Problem description: Only one portion of the data is to be written out: from the line bearing "number of arguments." through the line bearing "Filters take a". Write it exactly as it appears.

Extracted entries:
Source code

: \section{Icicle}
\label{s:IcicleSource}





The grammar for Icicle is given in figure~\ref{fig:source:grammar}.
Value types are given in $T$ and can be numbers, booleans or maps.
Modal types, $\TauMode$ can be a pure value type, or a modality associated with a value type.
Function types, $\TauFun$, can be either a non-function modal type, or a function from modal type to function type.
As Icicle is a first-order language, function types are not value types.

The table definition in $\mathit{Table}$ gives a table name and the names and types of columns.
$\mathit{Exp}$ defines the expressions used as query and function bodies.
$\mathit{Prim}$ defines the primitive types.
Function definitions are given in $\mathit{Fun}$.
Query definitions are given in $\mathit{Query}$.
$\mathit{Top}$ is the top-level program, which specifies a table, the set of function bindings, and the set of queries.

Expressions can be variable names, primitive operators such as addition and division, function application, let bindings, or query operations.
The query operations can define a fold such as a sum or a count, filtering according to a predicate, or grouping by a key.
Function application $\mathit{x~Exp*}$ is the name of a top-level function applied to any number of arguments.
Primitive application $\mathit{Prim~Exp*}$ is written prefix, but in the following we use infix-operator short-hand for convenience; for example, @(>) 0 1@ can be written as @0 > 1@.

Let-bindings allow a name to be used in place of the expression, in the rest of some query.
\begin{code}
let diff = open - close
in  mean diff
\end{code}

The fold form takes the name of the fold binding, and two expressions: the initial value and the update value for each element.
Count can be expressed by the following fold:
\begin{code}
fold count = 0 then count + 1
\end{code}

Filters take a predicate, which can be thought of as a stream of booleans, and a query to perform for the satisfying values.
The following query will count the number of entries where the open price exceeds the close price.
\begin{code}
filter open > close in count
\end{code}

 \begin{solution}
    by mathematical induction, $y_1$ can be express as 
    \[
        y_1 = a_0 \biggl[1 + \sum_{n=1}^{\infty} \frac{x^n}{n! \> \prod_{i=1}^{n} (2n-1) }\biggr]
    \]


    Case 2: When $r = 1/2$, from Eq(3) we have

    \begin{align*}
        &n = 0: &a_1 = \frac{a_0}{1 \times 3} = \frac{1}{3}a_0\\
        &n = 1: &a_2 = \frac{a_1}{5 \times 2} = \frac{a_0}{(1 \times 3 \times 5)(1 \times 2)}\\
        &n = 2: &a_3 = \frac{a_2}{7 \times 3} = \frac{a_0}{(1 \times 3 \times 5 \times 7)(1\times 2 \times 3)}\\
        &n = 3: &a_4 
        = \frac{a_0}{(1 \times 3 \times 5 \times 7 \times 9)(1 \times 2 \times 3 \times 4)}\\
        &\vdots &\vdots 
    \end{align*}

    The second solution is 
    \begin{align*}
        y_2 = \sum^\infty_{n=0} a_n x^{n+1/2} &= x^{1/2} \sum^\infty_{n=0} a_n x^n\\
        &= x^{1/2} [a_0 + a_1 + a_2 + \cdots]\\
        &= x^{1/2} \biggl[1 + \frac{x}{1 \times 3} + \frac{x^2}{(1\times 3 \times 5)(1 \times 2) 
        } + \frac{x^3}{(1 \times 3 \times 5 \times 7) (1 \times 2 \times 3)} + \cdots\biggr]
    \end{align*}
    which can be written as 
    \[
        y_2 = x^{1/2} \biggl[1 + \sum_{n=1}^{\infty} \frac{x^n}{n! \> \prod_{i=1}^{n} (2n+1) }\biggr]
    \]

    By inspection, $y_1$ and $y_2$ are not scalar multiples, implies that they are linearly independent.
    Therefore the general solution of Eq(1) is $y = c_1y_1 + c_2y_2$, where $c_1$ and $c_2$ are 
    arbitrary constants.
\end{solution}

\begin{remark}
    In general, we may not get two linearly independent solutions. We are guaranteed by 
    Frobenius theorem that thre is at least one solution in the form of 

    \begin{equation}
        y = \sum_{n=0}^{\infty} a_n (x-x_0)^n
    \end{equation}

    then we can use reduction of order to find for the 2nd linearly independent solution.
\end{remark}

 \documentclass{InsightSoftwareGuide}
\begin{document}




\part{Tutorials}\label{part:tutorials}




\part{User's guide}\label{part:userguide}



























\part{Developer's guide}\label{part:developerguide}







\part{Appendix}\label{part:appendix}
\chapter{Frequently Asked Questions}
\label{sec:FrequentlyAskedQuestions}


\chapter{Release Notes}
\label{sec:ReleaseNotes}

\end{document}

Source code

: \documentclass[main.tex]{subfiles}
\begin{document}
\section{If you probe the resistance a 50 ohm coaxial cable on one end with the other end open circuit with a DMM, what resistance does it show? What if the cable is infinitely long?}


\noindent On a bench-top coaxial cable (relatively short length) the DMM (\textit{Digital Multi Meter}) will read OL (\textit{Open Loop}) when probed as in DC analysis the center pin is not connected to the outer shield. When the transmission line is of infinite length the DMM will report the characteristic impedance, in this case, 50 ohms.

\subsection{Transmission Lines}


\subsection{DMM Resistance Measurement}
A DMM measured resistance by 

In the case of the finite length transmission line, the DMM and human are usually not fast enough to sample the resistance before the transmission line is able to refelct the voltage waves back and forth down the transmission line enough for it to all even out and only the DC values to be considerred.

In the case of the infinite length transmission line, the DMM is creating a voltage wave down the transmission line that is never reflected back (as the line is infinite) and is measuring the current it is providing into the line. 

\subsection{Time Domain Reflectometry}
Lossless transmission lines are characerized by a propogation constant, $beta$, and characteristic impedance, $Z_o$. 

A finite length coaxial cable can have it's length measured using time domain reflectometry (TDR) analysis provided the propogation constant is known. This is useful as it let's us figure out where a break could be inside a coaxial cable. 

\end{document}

Expected answer:
Function application $\mathit{x~Exp*}$ is the name of a top-level function applied to any number of arguments.
Primitive application $\mathit{Prim~Exp*}$ is written prefix, but in the following we use infix-operator short-hand for convenience; for example, @(>) 0 1@ can be written as @0 > 1@.

Let-bindings allow a name to be used in place of the expression, in the rest of some query.
\begin{code}
let diff = open - close
in  mean diff
\end{code}

The fold form takes the name of the fold binding, and two expressions: the initial value and the update value for each element.
Count can be expressed by the following fold:
\begin{code}
fold count = 0 then count + 1
\end{code}

Filters take a predicate, which can be thought of as a stream of booleans, and a query to perform for the satisfying values.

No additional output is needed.